Wednesday, February 29, 2012

4 Basic Facts To Know About IRAs

You might have heard a lot about individual retirement accounts (IRAs) but know very little about what they are or how they can help you reach your retirement goal. Instead of bogging you down with a whole of lot of technicalities, let's take a look at the basics of the IRA. What do you need to know before you get started? An individual retirement account or IRA is a vehicle set up to help you reach your retirement goals. We've all heard that having all of our financial eggs in one basket is a bad idea. So the Internal Revenue Service (IRS) set up the IRA with similar tax benefits as a 401(k) that you may have at work. It's a good idea to have both a 401(k) and an IRA to remain diversified.

The Limits - The IRS allows you to deposit up to $5,000 per year if you're under the age of 50 and $6,000 per year if you're over 50. These maximums will stay in place for the 2012 tax year but may change in future years. You must also have earned income to contribute to an IRA, but that could include a spouse if you're married.

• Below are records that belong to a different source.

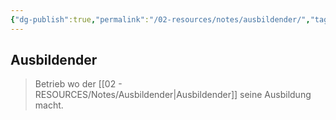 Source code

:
 ```yaml
---
{"dg-publish":true,"permalink":"/02-resources/notes/ausbildender/","tags":["BWL"],"noteIcon":"","updated":"2025-07-12T13:31:41.287+02:00"}
---
```


## Ausbildender 
> Betrieb wo der [[02 - RESOURCES/Notes/Ausbildender\|Ausbildender]] seine Ausbildung macht.


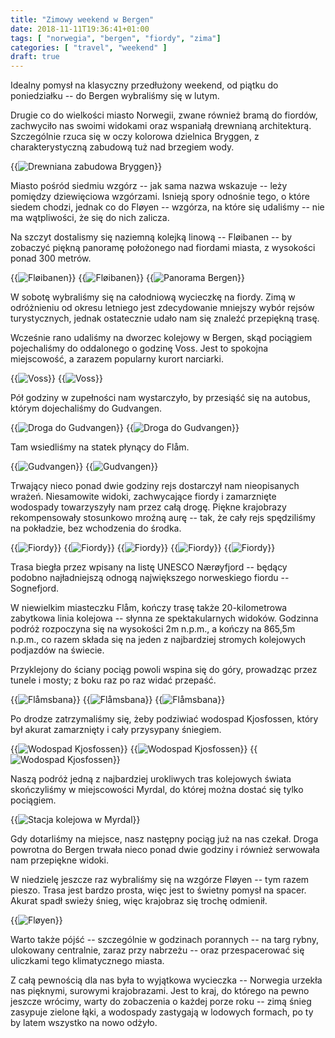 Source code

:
 ```yaml
---
title: "Zimowy weekend w Bergen"
date: 2018-11-11T19:36:41+01:00
tags: [ "norwegia", "bergen", "fiordy", "zima"]
categories: [ "travel", "weekend" ]
draft: true
---
```


Idealny pomysł na klasyczny przedłużony weekend, od piątku do poniedziałku -- do Bergen wybraliśmy się w lutym.

<!--more-->

Drugie co do wielkości miasto Norwegii, zwane również bramą do fiordów, zachwyciło nas swoimi widokami oraz wspaniałą drewnianą architekturą. Szczególnie rzuca się w oczy kolorowa dzielnica Bryggen, z charakterystyczną zabudową tuż nad brzegiem wody.

<p>
    {{<img src="bergen027.jpg" title="Bryggen" alt="Drewniana zabudowa Bryggen" >}}
</p>

Miasto pośród siedmiu wzgórz -- jak sama nazwa wskazuje -- leży pomiędzy dziewięciowa wzgórzami. Isnieją spory odnośnie tego, o które siedem chodzi, jednak co do Fløyen -- wzgórza, na które się udaliśmy -- nie ma wątpliwości, że się do nich zalicza.

Na szczyt dostalismy się naziemną kolejką linową -- Fløibanen -- by zobaczyć piękną panoramę położonego nad fiordami miasta, z wysokości ponad 300 metrów.

<p>
    {{<img src="bergen031.jpg" title="Fløibanen" >}}
    {{<img src="bergen032.jpg" title="Fløibanen" >}}
    {{<img src="bergen033.jpg" title="Panorama Bergen" >}}
</p>

W sobotę wybraliśmy się na całodniową wycieczkę na fiordy. Zimą w odróżnieniu od okresu letniego jest zdecydowanie mniejszy wybór rejsów turystycznych, jednak ostatecznie udało nam się znaleźć przepiękną trasę.

Wcześnie rano udaliśmy na dworzec kolejowy w Bergen, skąd pociągiem pojechaliśmy do oddalonego o godzinę Voss. Jest to spokojna miejscowość, a zarazem popularny kurort narciarki.

<p>
    {{<img src="bergen00.jpg" title="Voss" alt="Voss" >}}
    {{<img src="bergen01.jpg" title="Voss" alt="Voss" >}}
</p>

Pół godziny w zupełności nam wystarczyło, by przesiąść się na autobus, którym dojechaliśmy do Gudvangen.

<p>
    {{<img src="bergen02.jpg" title="Droga do Gudvangen" alt="Droga do Gudvangen" >}}
    {{<img src="bergen03.jpg" title="Droga do Gudvangen" alt="Droga do Gudvangen" >}}
</p>

Tam wsiedliśmy na statek płynący do Flåm.

<p>
    {{<img src="bergen05.jpg" title="Gudvangen" alt="Gudvangen" >}}
    {{<img src="bergen04.jpg" title="Gudvangen" alt="Gudvangen" >}}
</p>

Trwający nieco ponad dwie godziny rejs dostarczył nam nieopisanych wrażeń. Niesamowite widoki, zachwycające fiordy i zamarznięte wodospady towarzyszyły nam przez całą drogę. Piękne krajobrazy rekompensowały stosunkowo mroźną aurę -- tak, że cały rejs spędziliśmy na pokładzie, bez wchodzenia do środka.

<p>
    {{<img src="bergen06.jpg" title="Fiordy" alt="Fiordy" >}}
    {{<img src="bergen07.jpg" title="Fiordy" alt="Fiordy" >}}
    {{<img src="bergen08.jpg" title="Fiordy" alt="Fiordy" >}}
    {{<img src="bergen09.jpg" title="Fiordy" alt="Fiordy" >}}
    {{<img src="bergen010.jpg" title="Fiordy" alt="Fiordy" >}}
</p>

Trasa biegła przez wpisany na listę UNESCO Nærøyfjord -- będący podobno najładniejszą odnogą największego norweskiego fiordu -- Sognefjord.

W niewielkim miasteczku Flåm, kończy trasę także 20-kilometrowa zabytkowa linia kolejowa -- słynna ze spektakularnych widoków. Godzinna podróż rozpoczyna się na wysokości 2m n.p.m., a kończy na 865,5m n.p.m., co razem składa się na jeden z najbardziej stromych kolejowych podjazdów na świecie.

Przyklejony do ściany pociąg powoli wspina się do góry, prowadząc przez tunele i mosty; z boku raz po raz widać przepaść.

<p>
    {{<img src="bergen012.jpg" title="Flåmsbana" alt="Flåmsbana" >}}
    {{<img src="bergen013.jpg" title="Flåmsbana" alt="Flåmsbana" >}}
    {{<img src="bergen014.jpg" title="Flåmsbana" alt="Flåmsbana" >}}
</p>

Po drodze zatrzymaliśmy się, żeby podziwiać wodospad Kjosfossen, który był akurat zamarznięty i cały przysypany śniegiem.

<p>
    {{<img src="bergen016.jpg" title="Wodospad Kjosfossen" alt="Wodospad Kjosfossen" >}}
    {{<img src="bergen017.jpg" title="Wodospad Kjosfossen" alt="Wodospad Kjosfossen" >}}
    {{<img src="bergen019.jpg" title="Wodospad Kjosfossen" alt="Wodospad Kjosfossen" >}}
</p>

Naszą podróż jedną z najbardziej urokliwych tras kolejowych świata skończyliśmy w miejscowości Myrdal, do której można dostać się tylko pociągiem.

<p>
    {{<img src="bergen022.jpg" title="Stacja kolejowa w Myrdal" alt="Stacja kolejowa w Myrdal" >}}
</p>

Gdy dotarliśmy na miejsce, nasz następny pociąg już na nas czekał. Droga powrotna do Bergen trwała nieco ponad dwie godziny i również serwowała nam przepiękne widoki.

W niedzielę jeszcze raz wybraliśmy się na wzgórze Fløyen -- tym razem pieszo. Trasa jest bardzo prosta, więc jest to świetny pomysł na spacer. Akurat spadł swieży śnieg, więc krajobraz się trochę odmienił.

<p>
    {{<img src="bergen026.jpg" title="Fløyen" alt="Fløyen" >}}
</p>

Warto także pójść -- szczególnie w godzinach porannych -- na targ rybny, ulokowany centralnie, zaraz przy nabrzeżu -- oraz przespacerować się uliczkami tego klimatycznego miasta.

Z całą pewnością dla nas była to wyjątkowa wycieczka -- Norwegia urzekła nas pięknymi, surowymi krajobrazami. Jest to kraj, do którego na pewno jeszcze wrócimy, warty do zobaczenia o każdej porze roku -- zimą śnieg zasypuje zielone łąki, a wodospady zastygają w lodowych formach, po ty by latem wszystko na nowo odżyło.
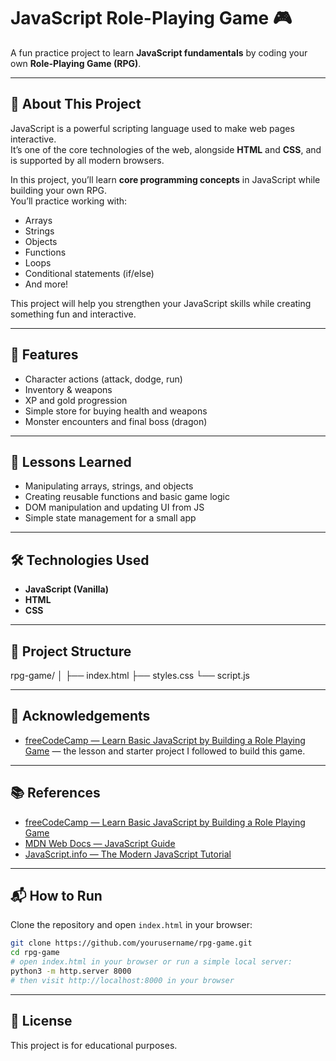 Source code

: # JavaScript Role-Playing Game 🎮

A fun practice project to learn **JavaScript fundamentals** by coding your own **Role-Playing Game (RPG)**.

---

## 📖 About This Project

JavaScript is a powerful scripting language used to make web pages interactive.  
It’s one of the core technologies of the web, alongside **HTML** and **CSS**, and is supported by all modern browsers.

In this project, you’ll learn **core programming concepts** in JavaScript while building your own RPG.  
You’ll practice working with:

- Arrays  
- Strings  
- Objects  
- Functions  
- Loops  
- Conditional statements (if/else)  
- And more!

This project will help you strengthen your JavaScript skills while creating something fun and interactive.

---

## 🚀 Features

- Character actions (attack, dodge, run)  
- Inventory & weapons  
- XP and gold progression  
- Simple store for buying health and weapons  
- Monster encounters and final boss (dragon)

---

## 📝 Lessons Learned

- Manipulating arrays, strings, and objects  
- Creating reusable functions and basic game logic  
- DOM manipulation and updating UI from JS  
- Simple state management for a small app

---

## 🛠️ Technologies Used

- **JavaScript (Vanilla)**  
- **HTML**  
- **CSS**

---

## 📂 Project Structure

rpg-game/
│
├── index.html
├── styles.css
└── script.js


---

## 🙏 Acknowledgements

- [freeCodeCamp — Learn Basic JavaScript by Building a Role Playing Game](https://www.freecodecamp.org/learn/javascript-algorithms-and-data-structures-v8/learn-basic-javascript-by-building-a-role-playing-game/) — the lesson and starter project I followed to build this game.

---

## 📚 References

- [freeCodeCamp — Learn Basic JavaScript by Building a Role Playing Game](https://www.freecodecamp.org/learn/javascript-algorithms-and-data-structures-v8/learn-basic-javascript-by-building-a-role-playing-game/)  
- [MDN Web Docs — JavaScript Guide](https://developer.mozilla.org/en-US/docs/Web/JavaScript/Guide)  
- [JavaScript.info — The Modern JavaScript Tutorial](https://javascript.info/)

---

## 📬 How to Run

Clone the repository and open `index.html` in your browser:

```bash
git clone https://github.com/yourusername/rpg-game.git
cd rpg-game
# open index.html in your browser or run a simple local server:
python3 -m http.server 8000
# then visit http://localhost:8000 in your browser
```
---


## 📄 License

This project is for educational purposes.
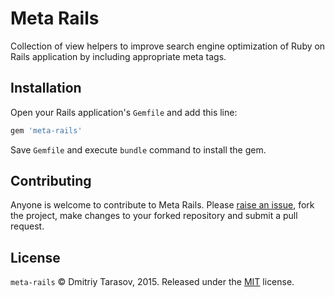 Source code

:# Meta Rails

Collection of view helpers to improve search engine optimization of Ruby on Rails application by including appropriate meta tags.

## Installation

Open your Rails application's `Gemfile` and add this line:

```ruby
gem 'meta-rails'
```

Save `Gemfile` and execute `bundle` command to install the gem.

## Contributing

Anyone is welcome to contribute to Meta Rails. Please [raise an issue](https://github.com/rubysamurai/meta-rails/issues), fork the project, make changes to your forked repository and submit a pull request.

## License

`meta-rails` © Dmitriy Tarasov, 2015. Released under the [MIT](https://github.com/rubysamurai/meta-rails/blob/master/LICENSE.txt) license.
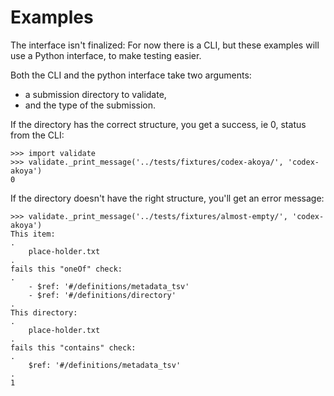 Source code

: # Examples

The interface isn't finalized: For now there is a CLI,
but these examples will use a Python interface, to make testing easier.

Both the CLI and the python interface take two arguments:
- a submission directory to validate,
- and the type of the submission.

If the directory has the correct structure, you get a success, ie 0, status from the CLI:
```
>>> import validate
>>> validate._print_message('../tests/fixtures/codex-akoya/', 'codex-akoya')
0

```

If the directory doesn't have the right structure, you'll get an error message:
```
>>> validate._print_message('../tests/fixtures/almost-empty/', 'codex-akoya')
This item:
.
    place-holder.txt
.
fails this "oneOf" check:
.
    - $ref: '#/definitions/metadata_tsv'
    - $ref: '#/definitions/directory'
.
This directory:
.
    place-holder.txt
.
fails this "contains" check:
.
    $ref: '#/definitions/metadata_tsv'
.
1

```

Two Types - What can quickly turn people off to the IRA is the fact that there are two different types of IRAs. The traditional IRA doesn't require that you pay taxes on your gains until you start taking distributions. (Distribution is the term used to describe the withdrawals you make once you reach retirement age.) The traditional IRA keeps more money in your account over time and that allows the money to compound at a faster rate.

The Roth IRA requires that you pay taxes now, at your current rate, because the money you're contributing was already taxed before you received your check. This allows your earnings to grow tax fee, and if you anticipate being in a higher tax bracket in the future, the Roth is probably your best choice.

Eligibility - With both IRAs there are eligibility requirements. With the traditional IRA, you can only deduct your contributions if your family earnings fall below certain maximums and if you're covered under an employee sponsored plan like a 401(k). According to the Vanguard Group, if your traditional IRA isn't deductible, a Roth IRA is the better choice. With the Roth, your contributions are never deductible and there are income limits. If you're single and make more than $125,000 in 2012, you aren't eligible to open a Roth.

The Costs - In order to open an IRA, you'll need a bank or investment broker. Some of the discount brokers offer no-fee IRAs other than the commissions charged to buy and sell within the account. Other brokers will charge a yearly management fee even if they aren't managing the account for you. Look for a no fee IRA. If you're charged a 1% management fee, that could equate to a 30% lower balance over a 30 year period. So keeping fees to a minimum is key.

Whether it's a Roth or traditional IRA, get started. The money that is sitting in your savings account earning little to no interest could work harder for you in an IRA with safe investment choices. Don't know how to invest the money? Ask a fee only advisor for some help. Many are happy to charge you a one-time fee and a fee for an annual consultation.